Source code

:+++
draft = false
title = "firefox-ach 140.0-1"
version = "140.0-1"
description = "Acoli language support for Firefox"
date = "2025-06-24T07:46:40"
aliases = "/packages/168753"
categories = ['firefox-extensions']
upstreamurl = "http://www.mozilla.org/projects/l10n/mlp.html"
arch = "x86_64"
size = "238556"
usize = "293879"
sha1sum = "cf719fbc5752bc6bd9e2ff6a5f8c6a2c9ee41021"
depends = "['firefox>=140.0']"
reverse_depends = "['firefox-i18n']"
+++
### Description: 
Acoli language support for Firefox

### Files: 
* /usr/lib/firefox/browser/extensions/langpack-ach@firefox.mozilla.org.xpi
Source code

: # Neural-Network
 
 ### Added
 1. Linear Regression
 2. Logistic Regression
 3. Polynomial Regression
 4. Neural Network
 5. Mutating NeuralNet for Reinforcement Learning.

• • •

*What you should do*.
If the string "Acoli" is in a line of the entries, pick that line out.

*Result of this exercise*.
description = "Acoli language support for Firefox"
Acoli language support for Firefox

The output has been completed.